Normal Childhood

Sirens sounding again! The noise is deafening, surrounding me. Is this another drill or is it real this time? I stand there motionless. What am I supposed to do? Oh yeah... get under the desk, cover my head, don't look towards the bright light. What else... I can't remember... I'm so scared. It's the waiting under this desk that is going to drive me crazy. Waiting to see if IT is really going to happen or is just another drill. Oh gross! Someone has stuck gum under here. Now what did they go and do that for? It'll probably get in my hair when the bomb hits and this desk falls on my head. Then Mom will have to cut it out with her scissors. Boy, she's gonna be mad at me if I come home with gum in my hair.

I did not look at the gum again, but at my classmates under their desks, some with tear filled eyes, others with eyes tightly clinched too scared to open them, and still others laughing, as if this was a game. We were sitting on a tile floor scuffed with black heel marks from patent leather shoes. The thought of running out of the classroom door and all the way home crossed my mind, but my legs were numb from fear. I tried to think of something else, my dog Teddy, a TV show I had seen the day before, all my beautiful dolls in my bedroom at home, anything other than the room I was sitting in. Finally I heard my teacher, Mrs. White, telling us it is all clear, we could now get up and sit in our seats. A feeling of apprehension passed through me, as I slowly crawled out from under my safe haven.
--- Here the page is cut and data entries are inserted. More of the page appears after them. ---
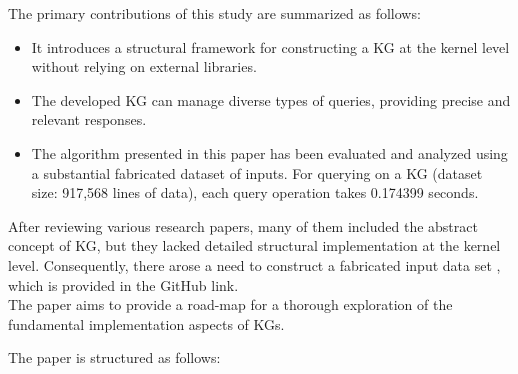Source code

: \documentclass[conference]{IEEEtran}
\begin{document}
The primary contributions of this study are summarized as follows:

\begin{itemize}
    \item It introduces a structural framework for constructing a KG at the kernel level without relying on external libraries.
    \item The developed KG can manage diverse types of queries, providing precise and relevant responses.
    \item The algorithm presented in this paper has been evaluated and analyzed using a substantial fabricated dataset of inputs. For querying on a KG (dataset size: 917,568 lines of data), each query operation takes 0.174399 seconds.
\end{itemize}

After reviewing various research papers, many of them included the abstract concept of KG, but they lacked detailed structural implementation at the kernel level. 
Consequently, there arose a need to construct a fabricated input data set \cite{b11}, which is provided in the GitHub link.\\
The paper aims to provide a road-map for a thorough exploration of the fundamental implementation aspects of KGs.


The paper is structured as follows:

\end{document}
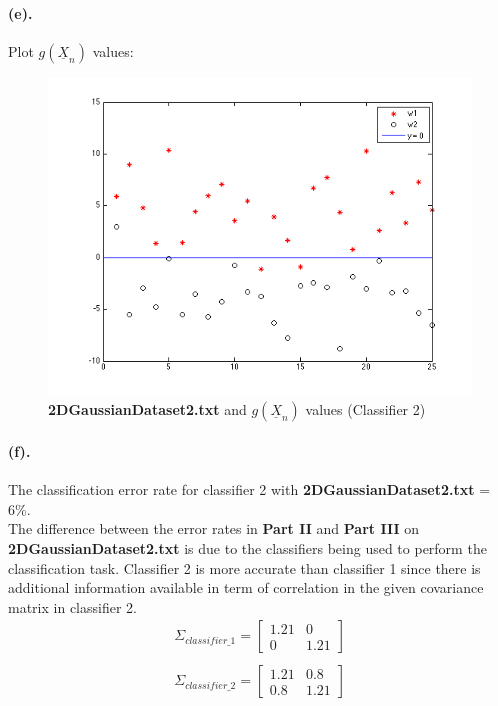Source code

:\documentclass[a4paper]{article}
\begin{document}
\paragraph{(e).} Plot $g(\underline{X}_{n})$ values: \\
\begin{figure}[H]
  \centering
    \includegraphics[scale=.6]{images/3_e.png}
  \caption{\textbf{2DGaussianDataset2.txt} and $g(\underline{X}_{n})$ values (Classifier 2)}
\end{figure}

\paragraph{(f).} The classification error rate for classifier 2 with \textbf{2DGaussianDataset2.txt} = 6\%. \\

The difference between the error rates in \textbf{Part II} and \textbf{Part III} on \textbf{2DGaussianDataset2.txt} is due to the classifiers being used to perform the classification task. Classifier 2 is more accurate than classifier 1 since there is additional information available in term of correlation in the given covariance matrix in classifier 2. \\

\begin{align*}
\Sigma_{classifier\_1} = 
	\begin{bmatrix}
		1.21 & 0 \\
		0 & 1.21
	\end{bmatrix} \\ \\
\Sigma_{classifier\_2} = 
	\begin{bmatrix}
		1.21 & 0.8 \\
		0.8 & 1.21
	\end{bmatrix}
\end{align*}
\end{document}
I had the same feeling when I thought the boogie man was hiding under my bed and I looked and saw nothing but still felt something was going to get me.

Who can say what a normal childhood is. When I was in third grade, I really didn't realize all the crazy things going on in the world around me. Bomb shelters were in style, not designer labels on jeans. Just because some man named Fidel Castro was mad at President Kennedy, we had to bring a box to school with cans of food, water, a blanket, and extra clothes in it. My Mom added a first aid kit with bandaids in my box. "Just in case", she said. I thought it was a wonderful idea at the time. Looking back, I think, bandaids wouldn't have helped the booboos the bombs could have made. But when you are a kid, you think bandaids make everything feel better.

About once a month my family and a few of their friends would drive out of town, on the state highway, to Masaryktown. We would camp beside a lake that was down a long dirt road, way back in the woods. Seemed like it took forever to get there. The wind carried an abundance of scents, the pine from the woods, the perfume of the wildflowers, and the smoke from the campfire. I would have enjoyed it a lot more if the mosquitoes had not tried to eat me alive. "Just a camping trip" the grown ups would tell us kids. But I knew better. I had heard my parents talking. This was another kind of drill called evacuation. My Dad called it, "Getting the hell out of Dodge." The lake was a hiding place, just in case Castro sent the bombs. Mama was afraid that mad man was going to kill us all. She would cry and my Dad would tell her it would be all right. It seems Castro was mad at the people at MacDill Air Force Base also, and we lived close to MacDill so we could not stay in our home.

Eight years old is such a young age to realize your own mortality. Mixed thoughts went through my head. Why should I have to waste my time going to school? I wanted to do things I wanted to do! I wanted to be able to grow old like my Mom and Dad. I wondered what it is like to be dead.